We asked several prominent architects to name a “small design” object that they particularly admire. Here’s what they picked:

Eric Höweler / Höweler + Yoon Architecture
The flat pack tableware by Orikaso uses geometry and material to create a product that is useful, practical and smart. I love the simplicity of the fold that allows flat sheet to become a full set of watertight containers. I imagine that it was developed for camping or other conditions that require lightness or portability, but we use them around the house.

Meejin Yoon / Höweler + Yoon Architecture
I like stainless steel chopsticks for their simplicity, practicality, and elegance. While western dinnerware depends on specificity of form, Asian chopsticks maintain a minimalism of form and a maximization of the skill set of the user—sophistication is displaced from the artifact to the user in the form of dexterity or agility.

Mark Foster Gage / Gage/Clemenceau Architects
For years I’ve been an aficionado of Nike Waffle Racers. I have about twenty pairs in all sorts of colors and materials. I’m certainly not known as a purist, or a minimalist, but when Bill Bowerman, co-founder of Nike, poured rubber into his wife’s waffle iron and produced the first version of these gems in 1974, I think he was onto something original, simple, and lasting. They’re lighter than anything I’ve found, as the thinness of the sole and skin is exactly enough to negotiate the space between the surface of your foot and the surface of the ground without excess material. They also have the bonus of occasionally providing me with the urge to run—a valuable thing for someone nearing middle-age.
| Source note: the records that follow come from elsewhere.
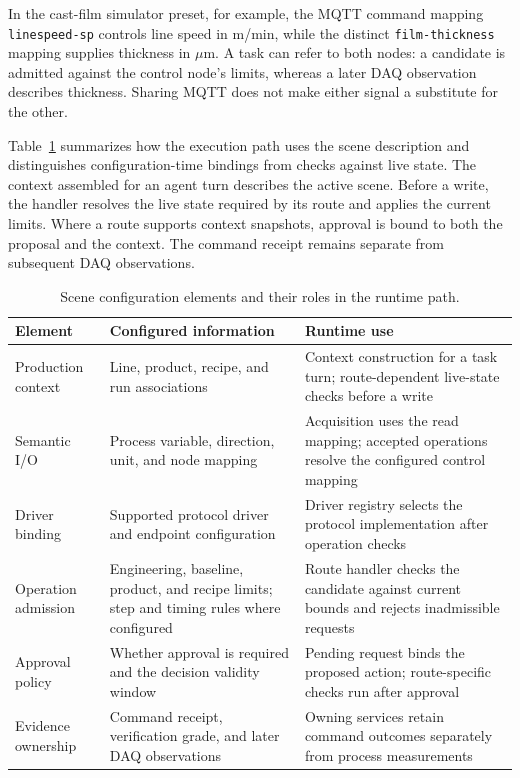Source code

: \documentclass[journal]{IEEEtran}
\begin{document}
In the cast-film simulator preset, for example, the MQTT command mapping
\texttt{linespeed-sp} controls line speed in m/min, while the distinct
\texttt{film-thickness} mapping supplies thickness in $\mu$m. A task can
refer to both nodes: a candidate is admitted against the control node's
limits, whereas a later DAQ observation describes thickness. Sharing MQTT does
not make either signal a substitute for the other.

Table~\ref{tab:scene-config} summarizes how the execution path uses the scene
description and distinguishes configuration-time bindings from checks against
live state. The context assembled for an agent turn describes the active scene. Before a
write, the handler resolves the live state required by its route and applies
the current limits. Where a route supports context snapshots, approval is
bound to both the proposal and the context. The command receipt remains
separate from subsequent DAQ observations.

\begin{table}[!t]
\centering
\caption{Scene configuration elements and their roles in the runtime path.}
\label{tab:scene-config}
\footnotesize
\setlength{\tabcolsep}{5pt}
\begin{tabularx}{\textwidth}{@{}>{\raggedright\arraybackslash}p{}>{\raggedright\arraybackslash}p{}X@{}}
\toprule
Element & Configured information & Runtime use\\
\midrule
Production context & Line, product, recipe, and run associations & Context construction for a task turn; route-dependent live-state checks before a write\\
Semantic I/O & Process variable, direction, unit, and node mapping & Acquisition uses the read mapping; accepted operations resolve the configured control mapping\\
Driver binding & Supported protocol driver and endpoint configuration & Driver registry selects the protocol implementation after operation checks\\
Operation admission & Engineering, baseline, product, and recipe limits; step and timing rules where configured & Route handler checks the candidate against current bounds and rejects inadmissible requests\\
Approval policy & Whether approval is required and the decision validity window & Pending request binds the proposed action; route-specific checks run after approval\\
Evidence ownership & Command receipt, verification grade, and later DAQ observations & Owning services retain command outcomes separately from process measurements\\
\bottomrule
\end{tabularx}
\end{table}
\end{document}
Tom Kundig / Olson Sundberg Kundig Allen Architects
The pencil. It is our most intimate tool, fitting perfectly in the hand, leaving notes and marks of our humanity—music, poetry, ideas, revolutions, design, relationships, legacy, theories, abstract notions, art—and our souls.

Hadrian Predock / Predock_Frane Architects
The object that I would suggest is the Phillipe Starck designed Salif juicer for Alessi. It marries sci-fi beauty with functional precision, and encourages me to do the juicing instead of using an automatic juicer.

Deborah Berke / Deborah Berke & Partners Architects
I think the Faber-Castell simple round black pencil is perfect. It is small, rolls nicely between my fingers while I think, and has not a single extraneous element.